Since then, Mrs. Morgan has faced a divorce without a settlement, lost a $7 million lawsuit for a movie deal gone bad, and most recently, filed for bankruptcy. Years after turning down a spot on the first season of The Real Housewives of New York City (“Reality TV was first starting out,” she said. “I didn’t know if it was going to be a cross between Jerry Springer and Desperate Housewives”), Morgan was ready to reconsider.
“I knew at that point that my divorce settlement wasn’t coming,” Morgan says. “I needed to support myself and my daughter in our townhouse,” she says of the $6 million home on the Upper East Side where they currently reside. “I never imagined being a single mom. Never. But you’re a mother, you do what you have to do, and the kids come first.”
At the risk of how unfavorably she may be portrayed, Morgan took advantage of the exposure Housewives could generate. “You’re you, but you’re amplified by ten,” she says. “You have to perform for the camera. The viewers are watching to see everything and you can’t try to hide that.”
But hiding seems the last thing Morgan is intent upon doing. Between asserting her carefree, “party girl” attitude and coming forth about her more sensitive personal circumstances, Morgan is not afraid to give viewers what they want.
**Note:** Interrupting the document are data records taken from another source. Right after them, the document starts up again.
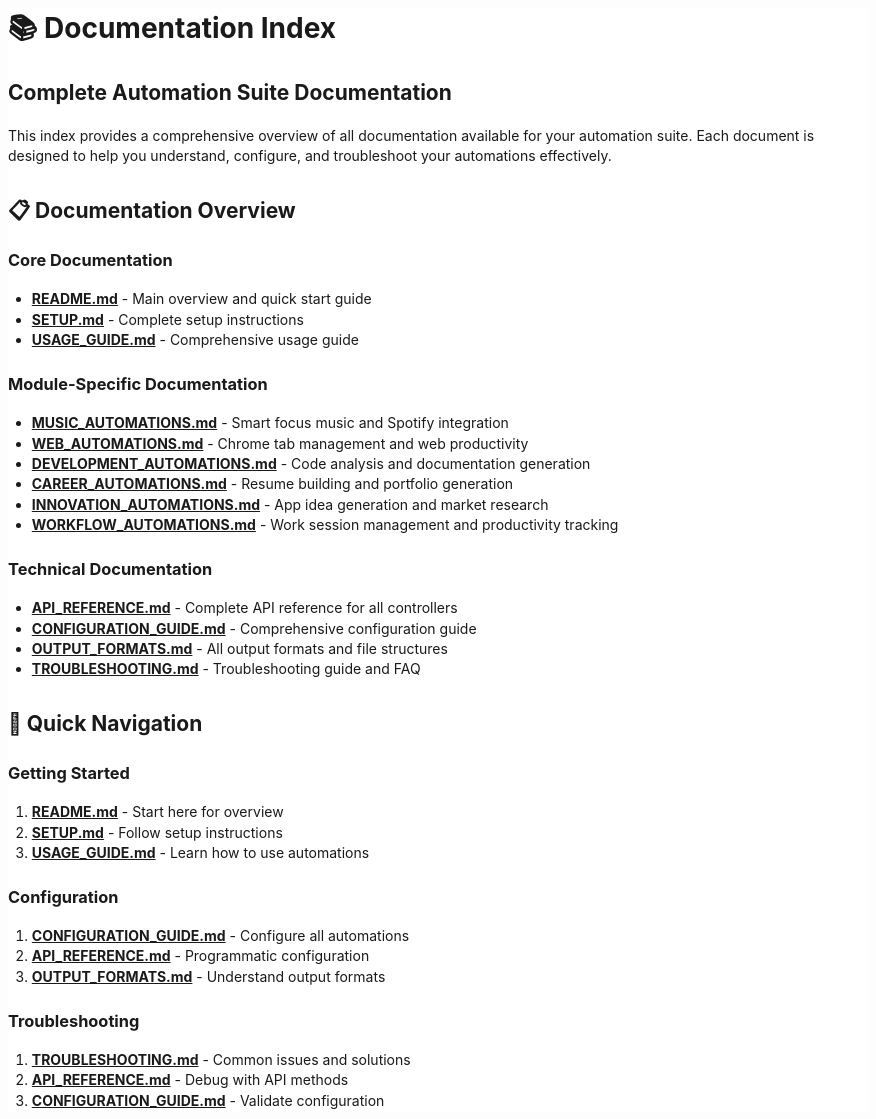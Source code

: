 # 📚 Documentation Index

## Complete Automation Suite Documentation

This index provides a comprehensive overview of all documentation available for your automation suite. Each document is designed to help you understand, configure, and troubleshoot your automations effectively.

## 📋 Documentation Overview

### Core Documentation
- **[README.md](../README.md)** - Main overview and quick start guide
- **[SETUP.md](../SETUP.md)** - Complete setup instructions
- **[USAGE_GUIDE.md](../USAGE_GUIDE.md)** - Comprehensive usage guide

### Module-Specific Documentation
- **[MUSIC_AUTOMATIONS.md](MUSIC_AUTOMATIONS.md)** - Smart focus music and Spotify integration
- **[WEB_AUTOMATIONS.md](WEB_AUTOMATIONS.md)** - Chrome tab management and web productivity
- **[DEVELOPMENT_AUTOMATIONS.md](DEVELOPMENT_AUTOMATIONS.md)** - Code analysis and documentation generation
- **[CAREER_AUTOMATIONS.md](CAREER_AUTOMATIONS.md)** - Resume building and portfolio generation
- **[INNOVATION_AUTOMATIONS.md](INNOVATION_AUTOMATIONS.md)** - App idea generation and market research
- **[WORKFLOW_AUTOMATIONS.md](WORKFLOW_AUTOMATIONS.md)** - Work session management and productivity tracking

### Technical Documentation
- **[API_REFERENCE.md](API_REFERENCE.md)** - Complete API reference for all controllers
- **[CONFIGURATION_GUIDE.md](CONFIGURATION_GUIDE.md)** - Comprehensive configuration guide
- **[OUTPUT_FORMATS.md](OUTPUT_FORMATS.md)** - All output formats and file structures
- **[TROUBLESHOOTING.md](TROUBLESHOOTING.md)** - Troubleshooting guide and FAQ

## 🎯 Quick Navigation

### Getting Started
1. **[README.md](../README.md)** - Start here for overview
2. **[SETUP.md](../SETUP.md)** - Follow setup instructions
3. **[USAGE_GUIDE.md](../USAGE_GUIDE.md)** - Learn how to use automations

### Configuration
1. **[CONFIGURATION_GUIDE.md](CONFIGURATION_GUIDE.md)** - Configure all automations
2. **[API_REFERENCE.md](API_REFERENCE.md)** - Programmatic configuration
3. **[OUTPUT_FORMATS.md](OUTPUT_FORMATS.md)** - Understand output formats

### Troubleshooting
1. **[TROUBLESHOOTING.md](TROUBLESHOOTING.md)** - Common issues and solutions
2. **[API_REFERENCE.md](API_REFERENCE.md)** - Debug with API methods
3. **[CONFIGURATION_GUIDE.md](CONFIGURATION_GUIDE.md)** - Validate configuration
“I’m not one to drop my problems on friends. I’m more the straw that stirs the drink,” she explains. “But, at the same time, if you sign up for reality TV, you have to be yourself. People want to see how real people live. It makes people feel like they’re not alone in the world. That we’re all going through the same things, no matter where we live, how much money we have, or which family we were born into.”
With the help of the show, which she calls “a great vehicle,” Morgan was able to open her catering company, Sonja in the City, work on her own brand, Sonja Home, and continue her charity work for children, LGBT youth, the arts, and homeless animals. “I think when you get involved with charity, it keeps you in touch with your mortality.”
It's this dynamic complexity that photographer Jessica Craig-Martin—who shot this cover as well as the opening of the Cindy Sherman retrospective—seeks to expose with her poignant photographs of high-society subjects. “I find it fascinating how women construct themselves to face the world—the choices they make and the armor they devise from clothing, make up, shoes, hair, jewels,” Craig-Martin says. “There is a rawness, a terrifying fragility lying just below the surface of this armor.”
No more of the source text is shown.